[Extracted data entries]
● ● ●
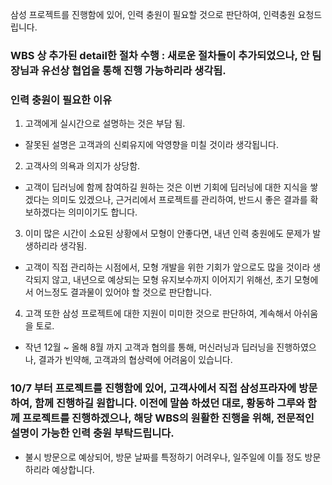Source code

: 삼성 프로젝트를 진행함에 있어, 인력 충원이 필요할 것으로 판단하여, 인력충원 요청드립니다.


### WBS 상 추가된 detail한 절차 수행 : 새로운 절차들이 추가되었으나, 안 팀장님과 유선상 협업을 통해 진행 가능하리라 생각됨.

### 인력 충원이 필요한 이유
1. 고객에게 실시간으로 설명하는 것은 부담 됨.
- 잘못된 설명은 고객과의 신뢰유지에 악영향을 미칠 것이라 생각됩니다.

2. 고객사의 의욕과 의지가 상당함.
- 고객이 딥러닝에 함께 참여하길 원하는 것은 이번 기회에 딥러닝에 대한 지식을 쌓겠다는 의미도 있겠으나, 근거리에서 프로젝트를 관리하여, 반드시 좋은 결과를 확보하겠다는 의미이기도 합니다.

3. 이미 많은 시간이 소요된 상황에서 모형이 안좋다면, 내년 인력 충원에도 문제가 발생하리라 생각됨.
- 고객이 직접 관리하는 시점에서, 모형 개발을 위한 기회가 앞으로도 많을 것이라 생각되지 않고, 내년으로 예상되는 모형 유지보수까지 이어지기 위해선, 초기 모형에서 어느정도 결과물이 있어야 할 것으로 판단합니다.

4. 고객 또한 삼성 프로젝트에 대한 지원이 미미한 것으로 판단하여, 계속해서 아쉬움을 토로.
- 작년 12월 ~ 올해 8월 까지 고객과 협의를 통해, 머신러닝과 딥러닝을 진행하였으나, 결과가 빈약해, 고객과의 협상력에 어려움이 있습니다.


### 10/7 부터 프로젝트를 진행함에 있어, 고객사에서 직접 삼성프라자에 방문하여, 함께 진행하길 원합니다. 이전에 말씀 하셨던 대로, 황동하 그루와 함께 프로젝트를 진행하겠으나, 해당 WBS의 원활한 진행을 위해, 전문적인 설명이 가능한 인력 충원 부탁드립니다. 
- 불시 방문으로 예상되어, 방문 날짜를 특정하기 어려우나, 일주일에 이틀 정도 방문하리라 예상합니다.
● ● ●
**TASK ITEM:** Retype every entry exactly as written. Leave the pictures out.

**TASK SOLUTION:**
Source code

: 삼성 프로젝트를 진행함에 있어, 인력 충원이 필요할 것으로 판단하여, 인력충원 요청드립니다.


### WBS 상 추가된 detail한 절차 수행 : 새로운 절차들이 추가되었으나, 안 팀장님과 유선상 협업을 통해 진행 가능하리라 생각됨.

### 인력 충원이 필요한 이유
1. 고객에게 실시간으로 설명하는 것은 부담 됨.
- 잘못된 설명은 고객과의 신뢰유지에 악영향을 미칠 것이라 생각됩니다.

2. 고객사의 의욕과 의지가 상당함.
- 고객이 딥러닝에 함께 참여하길 원하는 것은 이번 기회에 딥러닝에 대한 지식을 쌓겠다는 의미도 있겠으나, 근거리에서 프로젝트를 관리하여, 반드시 좋은 결과를 확보하겠다는 의미이기도 합니다.

3. 이미 많은 시간이 소요된 상황에서 모형이 안좋다면, 내년 인력 충원에도 문제가 발생하리라 생각됨.
- 고객이 직접 관리하는 시점에서, 모형 개발을 위한 기회가 앞으로도 많을 것이라 생각되지 않고, 내년으로 예상되는 모형 유지보수까지 이어지기 위해선, 초기 모형에서 어느정도 결과물이 있어야 할 것으로 판단합니다.

4. 고객 또한 삼성 프로젝트에 대한 지원이 미미한 것으로 판단하여, 계속해서 아쉬움을 토로.
- 작년 12월 ~ 올해 8월 까지 고객과 협의를 통해, 머신러닝과 딥러닝을 진행하였으나, 결과가 빈약해, 고객과의 협상력에 어려움이 있습니다.


### 10/7 부터 프로젝트를 진행함에 있어, 고객사에서 직접 삼성프라자에 방문하여, 함께 진행하길 원합니다. 이전에 말씀 하셨던 대로, 황동하 그루와 함께 프로젝트를 진행하겠으나, 해당 WBS의 원활한 진행을 위해, 전문적인 설명이 가능한 인력 충원 부탁드립니다. 
- 불시 방문으로 예상되어, 방문 날짜를 특정하기 어려우나, 일주일에 이틀 정도 방문하리라 예상합니다.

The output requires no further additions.